Chez nous, il faudrait donc qu’une normalisation soit introduite, mais également qu’une défiscalisation soit actée pour que le bioéthanol intègre le marché. Et même si ces conditions étaient remplies, notre pays n’a pas le même profil agricole que la France, qui a suffisamment de terres exploitables pour pouvoir “nourrir les véhicules” en bioéthanol.

Contrairement à la France, nous n’avons pas de surplus de céréales

Le bioéthanol est produit principalement à base de matières agricoles comme le blé, le maïs, mais également les betteraves. Il existe également le bioéthanol avancé qui est produit à partir de déchets.
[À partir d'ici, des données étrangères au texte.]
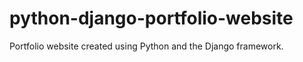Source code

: # python-django-portfolio-website
Portfolio website created using Python and the Django framework. 
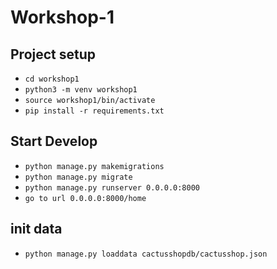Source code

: # Workshop-1
## Project setup

- `cd workshop1` 
- `python3 -m venv workshop1`
- `source workshop1/bin/activate`
- `pip install -r requirements.txt`

## Start Develop
- `python manage.py makemigrations`
- `python manage.py migrate`
- `python manage.py runserver 0.0.0.0:8000`
- `go to url 0.0.0.0:8000/home`
## init data
- `python manage.py loaddata cactusshopdb/cactusshop.json`
 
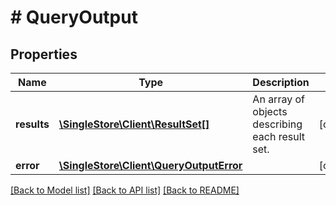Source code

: # # QueryOutput

## Properties

Name | Type | Description | Notes
------------ | ------------- | ------------- | -------------
**results** | [**\SingleStore\Client\ResultSet[]**](ResultSet.md) | An array of objects describing each result set. | [optional]
**error** | [**\SingleStore\Client\QueryOutputError**](QueryOutputError.md) |  | [optional]

[[Back to Model list]](../../README.md#models) [[Back to API list]](../../README.md#endpoints) [[Back to README]](../../README.md)
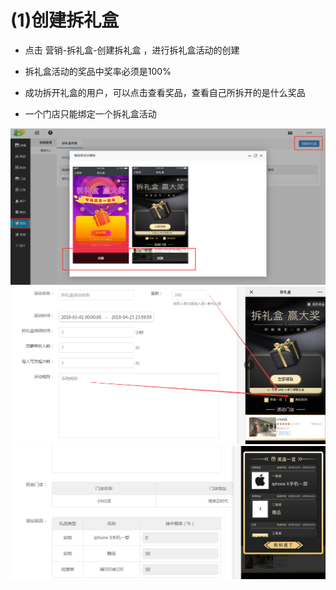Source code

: # (1)创建拆礼盒

*   点击 营销-拆礼盒-创建拆礼盒 ，进行拆礼盒活动的创建

*   拆礼盒活动的奖品中奖率必须是100%

*   成功拆开礼盒的用户，可以点击查看奖品，查看自己所拆开的是什么奖品

*   一个门店只能绑定一个拆礼盒活动

![](images/box1.jpg)
![](images/box2.jpg)
![](images/box3.jpg)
Pour certains, il s’agit du carburant le plus écologique. “Le cycle d’utilisation du bioéthanol permet de réduire les émissions de CO2 par rapport à l’essence (en moyenne plus de 60 %) ”, indique le SPF Economie. Mais pour d’autres, sa production risque de faire augmenter les prix des matières premières agricoles.

A l’origine, le bioéthanol a été utilisé pour absorber les surplus de production de céréales de l’industrie agricole française. L’E85 permet, dans une certaine mesure, de soutenir les exploitations agricoles locales et d’ainsi financer l’agriculture française. Selon Hendrik Lemahieu, “la production de bioéthanol est avantageuse pour le monde agricole parce que grâce à ça, ils ont un débouché qui est garanti”.

Cela dit, la Belgique produit aussi de l’éthanol que l’on retrouve à hauteur de 5 % ou 10 % dans notre essence E5 et E10. Mais pour le fabriquer, nos industriels ont besoin de céréales qui proviennent de terres agricoles en dehors de la Belgique. “La Belgique n’a pas d’excès de céréales comme en France. Et cela ne sert à rien d’avoir une dépendance totale de l’E85 française. S’il y en a, autant la produire au niveau belge. Mais cela nécessite de trouver d’autres sources de production d’éthanol que les céréales parce qu’on n’en aura pas assez en Belgique”, explique Olivier Neyrinck.

Le bioéthanol n’est pas la priorité

En résumé, notre gouvernement fédéral n’envisage pas d’autoriser la commercialisation de bioéthanol dans les stations-service en Belgique. Le débat est d’autant plus compliqué que l’Union Européenne a acté la fin des moteurs thermiques d’ici 2035. “S’il n’y a pas un retour en arrière en 2026, comme c’est prévu dans cet accord au niveau du Parlement européen, le secteur pétrolier ne va pas investir des milliards pour développer de nouveaux carburants”, affirme Olivier Neyrinck.

Le directeur technique de la BRAFCO espère qu’une réflexion sera menée pour maintenir et soutenir un mix énergétique dont le bioéthanol peut faire partie. “Le bioéthanol, le biodiesel, le bio-CNG, le biogaz et l’hydrogène : ce sont les produits qui vont permettre d’arriver aux objectifs de neutralité carbone de 2050, mais il faut ouvrir ses yeux sur les possibilités technologiques pour mettre en place une politique cohérente”.